HYDE PARK — Metra has added back some service for its southernmost riders on the Electric Line as it prepares to shift its schedule in September to focus more on Hyde Park riders.
Metra promised the revisions to a new schedule proposed in May that would have trains stop every 20 minutes in Hyde Park on weekdays, after officials heard at public meetings in June that riders didn’t want to cut service elsewhere to make it happen.
Now Metra has released a revised schedule that drops the part of the plan that eliminated train service on the Blue Island Line on Saturdays, restores some trains for early morning and late evening commuters and improves train arrival times so people can make transfers between trains.

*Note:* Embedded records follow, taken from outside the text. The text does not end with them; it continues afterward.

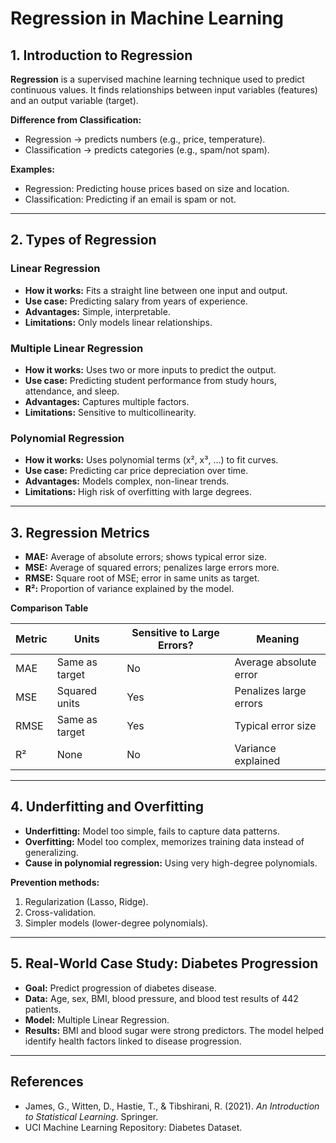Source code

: # Regression in Machine Learning

## 1. Introduction to Regression

**Regression** is a supervised machine learning technique used to predict continuous values. It finds relationships between input variables (features) and an output variable (target).

**Difference from Classification:**

- Regression → predicts numbers (e.g., price, temperature).
- Classification → predicts categories (e.g., spam/not spam).

**Examples:**

- Regression: Predicting house prices based on size and location.
- Classification: Predicting if an email is spam or not.

---

## 2. Types of Regression

### Linear Regression

- **How it works:** Fits a straight line between one input and output.
- **Use case:** Predicting salary from years of experience.
- **Advantages:** Simple, interpretable.
- **Limitations:** Only models linear relationships.

### Multiple Linear Regression

- **How it works:** Uses two or more inputs to predict the output.
- **Use case:** Predicting student performance from study hours, attendance, and sleep.
- **Advantages:** Captures multiple factors.
- **Limitations:** Sensitive to multicollinearity.

### Polynomial Regression

- **How it works:** Uses polynomial terms (x², x³, …) to fit curves.
- **Use case:** Predicting car price depreciation over time.
- **Advantages:** Models complex, non-linear trends.
- **Limitations:** High risk of overfitting with large degrees.

---

## 3. Regression Metrics

- **MAE:** Average of absolute errors; shows typical error size.
- **MSE:** Average of squared errors; penalizes large errors more.
- **RMSE:** Square root of MSE; error in same units as target.
- **R²:** Proportion of variance explained by the model.

**Comparison Table**


| Metric | Units          | Sensitive to Large Errors? | Meaning                |
| ------ | -------------- | -------------------------- | ---------------------- |
| MAE    | Same as target | No                         | Average absolute error |
| MSE    | Squared units  | Yes                        | Penalizes large errors |
| RMSE   | Same as target | Yes                        | Typical error size     |
| R²    | None           | No                         | Variance explained     |

---

## 4. Underfitting and Overfitting

- **Underfitting:** Model too simple, fails to capture data patterns.
- **Overfitting:** Model too complex, memorizes training data instead of generalizing.
- **Cause in polynomial regression:** Using very high-degree polynomials.

**Prevention methods:**

1. Regularization (Lasso, Ridge).
2. Cross-validation.
3. Simpler models (lower-degree polynomials).

---

## 5. Real-World Case Study: Diabetes Progression

- **Goal:** Predict progression of diabetes disease.
- **Data:** Age, sex, BMI, blood pressure, and blood test results of 442 patients.
- **Model:** Multiple Linear Regression.
- **Results:** BMI and blood sugar were strong predictors. The model helped identify health factors linked to disease progression.

---

## References

- James, G., Witten, D., Hastie, T., & Tibshirani, R. (2021). *An Introduction to Statistical Learning*. Springer.
- UCI Machine Learning Repository: Diabetes Dataset.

“We have taken all the feedback we received from customers regarding our proposed new schedule and made adjustments where possible,” said Don Orseno, CEO of Metra in an announcement Wednesday. “The goal of this process was to create a schedule that uses our trains in a more efficient way and enhances service without impacting our budget.”
He said the changes are meant to stem the loss of ridership on the line, which has declined 14 percent over the last six years and accounted for the bulk of the loss of ridership for Metra system wide.
The new schedule will start Sept. 11, with trains stopping every 20 minutes at the 51st/53rd Street, 55th/56th/57th Street and 59th Street stops, where ridership has grown by more than 7 percent on the line in the last three years.
The new schedule also adds five more flag stops at 63rd Street to accommodate Mt. Carmel students.
Blue Island was to take the brunt of the cuts to add the new service and will still see the number of trains reduced to four on Saturdays, but Saturday service will not be eliminated as first proposed.
Nine trains will still be eliminated from the Blue Island branch of the line and eight from the South Chicago branch, mostly in the early morning and late evening. The trains chosen had the lowest ridership, with some carrying only one or two passengers a day, according to Metra.